* What needs to be done *
What is needed is an exact repetition of the lines from the first one in the data through the line with "<h2>Market Report Overview</h2>", with no pictures.

* Material for the task *
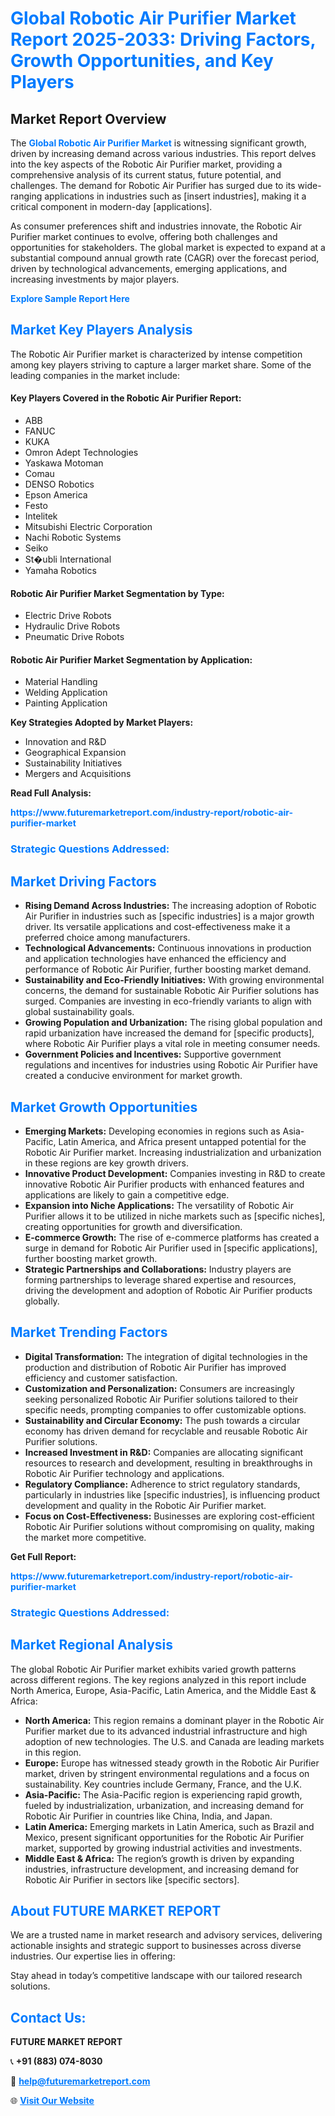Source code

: <h1 style="color: #007BFF;">Global Robotic Air Purifier Market Report 2025-2033: Driving Factors, Growth Opportunities, and Key Players</h1>

<section id="overview">
<h2>Market Report Overview</h2>
<p>The <a href="https://www.futuremarketreport.com/industry-report/robotic-air-purifier-market" style="color: #007BFF; text-decoration: none;"><strong>Global Robotic Air Purifier Market</strong></a> is witnessing significant growth, driven by increasing demand across various industries. This report delves into the key aspects of the Robotic Air Purifier market, providing a comprehensive analysis of its current status, future potential, and challenges. The demand for Robotic Air Purifier has surged due to its wide-ranging applications in industries such as [insert industries], making it a critical component in modern-day [applications].</p>
<p>As consumer preferences shift and industries innovate, the Robotic Air Purifier market continues to evolve, offering both challenges and opportunities for stakeholders. The global market is expected to expand at a substantial compound annual growth rate (CAGR) over the forecast period, driven by technological advancements, emerging applications, and increasing investments by major players.</p>
</section>

<section id="overview">
<p><a href="https://www.futuremarketreport.com/request-sample/reportId=32281" style="color: #007BFF; text-decoration: none;"><strong>Explore Sample Report Here</strong></a></p>
</section>

<section id="key-players">
<h2 style="color: #007BFF;">Market Key Players Analysis</h2>
<p>The Robotic Air Purifier market is characterized by intense competition among key players striving to capture a larger market share. Some of the leading companies in the market include:</p>
<h4>Key Players Covered in the Robotic Air Purifier Report:</h4>
<ul><li>ABB</li><li>FANUC</li><li>KUKA</li><li>Omron Adept Technologies</li><li>Yaskawa Motoman</li><li>Comau</li><li>DENSO Robotics</li><li>Epson America</li><li>Festo</li><li>Intelitek</li><li>Mitsubishi Electric Corporation</li><li>Nachi Robotic Systems</li><li>Seiko</li><li>St�ubli International</li><li>Yamaha Robotics</li></ul>
<h4>Robotic Air Purifier Market Segmentation by Type:</h4>
<ul><li>Electric Drive Robots</li><li>Hydraulic Drive Robots</li><li>Pneumatic Drive Robots</li></ul>

<h4>Robotic Air Purifier Market Segmentation by Application:</h4>
<ul><li>Material Handling</li><li>Welding Application</li><li>Painting Application</li></ul>
<p><strong>Key Strategies Adopted by Market Players:</strong></p>
<ul>
<li>Innovation and R&D</li>
<li>Geographical Expansion</li>
<li>Sustainability Initiatives</li>
<li>Mergers and Acquisitions</li>
</ul>
</section>

<section>
<p><strong>Read Full Analysis: </strong></p><a href="https://www.futuremarketreport.com/industry-report/robotic-air-purifier-market" style="color: #007BFF; text-decoration: none;"><strong>https://www.futuremarketreport.com/industry-report/robotic-air-purifier-market</strong></a>
<h3 style="color: #007BFF;">Strategic Questions Addressed:</h3>
</section>

<section id="driving-factors">
<h2 style="color: #007BFF;">Market Driving Factors</h2>
<ul>
<li><strong>Rising Demand Across Industries:</strong> The increasing adoption of Robotic Air Purifier in industries such as [specific industries] is a major growth driver. Its versatile applications and cost-effectiveness make it a preferred choice among manufacturers.</li>
<li><strong>Technological Advancements:</strong> Continuous innovations in production and application technologies have enhanced the efficiency and performance of Robotic Air Purifier, further boosting market demand.</li>
<li><strong>Sustainability and Eco-Friendly Initiatives:</strong> With growing environmental concerns, the demand for sustainable Robotic Air Purifier solutions has surged. Companies are investing in eco-friendly variants to align with global sustainability goals.</li>
<li><strong>Growing Population and Urbanization:</strong> The rising global population and rapid urbanization have increased the demand for [specific products], where Robotic Air Purifier plays a vital role in meeting consumer needs.</li>
<li><strong>Government Policies and Incentives:</strong> Supportive government regulations and incentives for industries using Robotic Air Purifier have created a conducive environment for market growth.</li>
</ul>
</section>

<section id="growth-opportunities">
<h2 style="color: #007BFF;">Market Growth Opportunities</h2>
<ul>
<li><strong>Emerging Markets:</strong> Developing economies in regions such as Asia-Pacific, Latin America, and Africa present untapped potential for the Robotic Air Purifier market. Increasing industrialization and urbanization in these regions are key growth drivers.</li>
<li><strong>Innovative Product Development:</strong> Companies investing in R&D to create innovative Robotic Air Purifier products with enhanced features and applications are likely to gain a competitive edge.</li>
<li><strong>Expansion into Niche Applications:</strong> The versatility of Robotic Air Purifier allows it to be utilized in niche markets such as [specific niches], creating opportunities for growth and diversification.</li>
<li><strong>E-commerce Growth:</strong> The rise of e-commerce platforms has created a surge in demand for Robotic Air Purifier used in [specific applications], further boosting market growth.</li>
<li><strong>Strategic Partnerships and Collaborations:</strong> Industry players are forming partnerships to leverage shared expertise and resources, driving the development and adoption of Robotic Air Purifier products globally.</li>
</ul>
</section>

<section id="trending-factors">
<h2 style="color: #007BFF;">Market Trending Factors</h2>
<ul>
<li><strong>Digital Transformation:</strong> The integration of digital technologies in the production and distribution of Robotic Air Purifier has improved efficiency and customer satisfaction.</li>
<li><strong>Customization and Personalization:</strong> Consumers are increasingly seeking personalized Robotic Air Purifier solutions tailored to their specific needs, prompting companies to offer customizable options.</li>
<li><strong>Sustainability and Circular Economy:</strong> The push towards a circular economy has driven demand for recyclable and reusable Robotic Air Purifier solutions.</li>
<li><strong>Increased Investment in R&D:</strong> Companies are allocating significant resources to research and development, resulting in breakthroughs in Robotic Air Purifier technology and applications.</li>
<li><strong>Regulatory Compliance:</strong> Adherence to strict regulatory standards, particularly in industries like [specific industries], is influencing product development and quality in the Robotic Air Purifier market.</li>
<li><strong>Focus on Cost-Effectiveness:</strong> Businesses are exploring cost-efficient Robotic Air Purifier solutions without compromising on quality, making the market more competitive.</li>
</ul>
</section>

<section>
<p><strong>Get Full Report: </strong></p><a href="https://www.futuremarketreport.com/industry-report/robotic-air-purifier-market" style="color: #007BFF; text-decoration: none;"><strong>https://www.futuremarketreport.com/industry-report/robotic-air-purifier-market</strong></a>
<h3 style="color: #007BFF;">Strategic Questions Addressed:</h3>
</section>


<section id="regional-analysis">
<h2 style="color: #007BFF;">Market Regional Analysis</h2>
<p>The global Robotic Air Purifier market exhibits varied growth patterns across different regions. The key regions analyzed in this report include North America, Europe, Asia-Pacific, Latin America, and the Middle East & Africa:</p>
<ul>
<li><strong>North America:</strong> This region remains a dominant player in the Robotic Air Purifier market due to its advanced industrial infrastructure and high adoption of new technologies. The U.S. and Canada are leading markets in this region.</li>
<li><strong>Europe:</strong> Europe has witnessed steady growth in the Robotic Air Purifier market, driven by stringent environmental regulations and a focus on sustainability. Key countries include Germany, France, and the U.K.</li>
<li><strong>Asia-Pacific:</strong> The Asia-Pacific region is experiencing rapid growth, fueled by industrialization, urbanization, and increasing demand for Robotic Air Purifier in countries like China, India, and Japan.</li>
<li><strong>Latin America:</strong> Emerging markets in Latin America, such as Brazil and Mexico, present significant opportunities for the Robotic Air Purifier market, supported by growing industrial activities and investments.</li>
<li><strong>Middle East & Africa:</strong> The region’s growth is driven by expanding industries, infrastructure development, and increasing demand for Robotic Air Purifier in sectors like [specific sectors].</li>
</ul>
</section>

<footer>
<h2 style="color: #007BFF;">About FUTURE MARKET REPORT</h2>
<p>We are a trusted name in market research and advisory services, delivering actionable insights and strategic support to businesses across diverse industries. Our expertise lies in offering:</p>

<p>Stay ahead in today’s competitive landscape with our tailored research solutions.</p>

<h2 style="color: #007BFF;">Contact Us:</h2>
<p><strong>FUTURE MARKET REPORT</strong></p>
<p>📞 <strong>+91 (883) 074-8030</strong></p>
<p>📧 <strong><a href="mailto:help@futuremarketreport.com" style="color: #007BFF;">help@futuremarketreport.com</a></strong></p>
<p>🌐 <strong><a href="https://www.futuremarketreport.com/" style="color: #007BFF;">Visit Our Website</a></strong></p>
</footer>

* Reply to the exercise *
Source code

: <h1 style="color: #007BFF;">Global Robotic Air Purifier Market Report 2025-2033: Driving Factors, Growth Opportunities, and Key Players</h1>

<section id="overview">
<h2>Market Report Overview</h2>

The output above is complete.